> **EXERCISE**
Each line in the records below, from the one that contains "Sales Analysis I" to the one that contains "Vous voyez alors", should be reproduced exactly, the first and last included.

> **SOURCE DATA**
════════════════════

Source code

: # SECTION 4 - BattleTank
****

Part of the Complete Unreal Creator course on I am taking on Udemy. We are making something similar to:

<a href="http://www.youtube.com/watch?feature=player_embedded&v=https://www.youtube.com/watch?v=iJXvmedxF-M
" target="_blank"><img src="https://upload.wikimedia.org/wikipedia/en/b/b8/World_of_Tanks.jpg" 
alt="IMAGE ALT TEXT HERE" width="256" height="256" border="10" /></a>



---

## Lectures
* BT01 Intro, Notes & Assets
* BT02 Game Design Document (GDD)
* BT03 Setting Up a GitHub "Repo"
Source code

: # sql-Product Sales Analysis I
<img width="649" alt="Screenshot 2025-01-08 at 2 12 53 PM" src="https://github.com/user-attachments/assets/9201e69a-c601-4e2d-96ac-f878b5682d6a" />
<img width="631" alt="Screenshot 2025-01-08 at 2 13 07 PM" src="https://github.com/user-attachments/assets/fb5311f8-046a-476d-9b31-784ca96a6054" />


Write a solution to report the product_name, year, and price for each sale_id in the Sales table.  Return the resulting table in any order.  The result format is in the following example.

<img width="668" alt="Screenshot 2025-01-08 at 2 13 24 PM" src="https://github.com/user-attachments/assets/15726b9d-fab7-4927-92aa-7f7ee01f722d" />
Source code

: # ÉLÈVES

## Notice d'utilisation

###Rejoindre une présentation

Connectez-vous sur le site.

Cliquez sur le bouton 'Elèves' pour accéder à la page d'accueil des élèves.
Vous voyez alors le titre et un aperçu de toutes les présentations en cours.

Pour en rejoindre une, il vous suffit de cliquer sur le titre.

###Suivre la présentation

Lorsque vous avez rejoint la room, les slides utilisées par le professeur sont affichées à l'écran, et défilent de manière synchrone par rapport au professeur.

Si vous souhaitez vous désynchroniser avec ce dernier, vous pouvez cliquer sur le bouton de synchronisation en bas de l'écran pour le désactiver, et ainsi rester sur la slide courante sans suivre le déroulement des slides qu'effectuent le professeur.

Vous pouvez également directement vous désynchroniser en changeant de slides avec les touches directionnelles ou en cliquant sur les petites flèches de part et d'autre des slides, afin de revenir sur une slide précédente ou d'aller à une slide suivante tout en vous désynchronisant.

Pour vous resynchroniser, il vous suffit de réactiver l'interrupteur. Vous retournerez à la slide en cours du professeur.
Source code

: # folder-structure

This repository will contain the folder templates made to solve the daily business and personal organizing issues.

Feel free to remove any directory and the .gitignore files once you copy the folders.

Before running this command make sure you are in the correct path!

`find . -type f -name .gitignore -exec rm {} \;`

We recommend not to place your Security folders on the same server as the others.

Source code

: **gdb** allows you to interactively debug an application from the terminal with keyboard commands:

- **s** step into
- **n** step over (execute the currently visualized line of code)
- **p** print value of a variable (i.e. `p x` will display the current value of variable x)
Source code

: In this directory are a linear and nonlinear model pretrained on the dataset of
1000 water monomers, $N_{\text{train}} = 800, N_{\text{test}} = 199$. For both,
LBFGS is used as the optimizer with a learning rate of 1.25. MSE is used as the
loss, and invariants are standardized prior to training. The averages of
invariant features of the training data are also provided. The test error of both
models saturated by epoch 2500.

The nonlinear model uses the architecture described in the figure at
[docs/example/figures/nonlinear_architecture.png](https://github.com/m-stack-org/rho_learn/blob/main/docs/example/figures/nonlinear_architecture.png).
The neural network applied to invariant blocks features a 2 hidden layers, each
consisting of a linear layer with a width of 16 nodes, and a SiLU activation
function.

════════════════════

> **ANSWER TO THE PROBLEM**
: # sql-Product Sales Analysis I
<img width="649" alt="Screenshot 2025-01-08 at 2 12 53 PM" src="https://github.com/user-attachments/assets/9201e69a-c601-4e2d-96ac-f878b5682d6a" />
<img width="631" alt="Screenshot 2025-01-08 at 2 13 07 PM" src="https://github.com/user-attachments/assets/fb5311f8-046a-476d-9b31-784ca96a6054" />


Write a solution to report the product_name, year, and price for each sale_id in the Sales table.  Return the resulting table in any order.  The result format is in the following example.

<img width="668" alt="Screenshot 2025-01-08 at 2 13 24 PM" src="https://github.com/user-attachments/assets/15726b9d-fab7-4927-92aa-7f7ee01f722d" />
Source code

: # ÉLÈVES

## Notice d'utilisation

###Rejoindre une présentation

Connectez-vous sur le site.

Cliquez sur le bouton 'Elèves' pour accéder à la page d'accueil des élèves.
Vous voyez alors le titre et un aperçu de toutes les présentations en cours.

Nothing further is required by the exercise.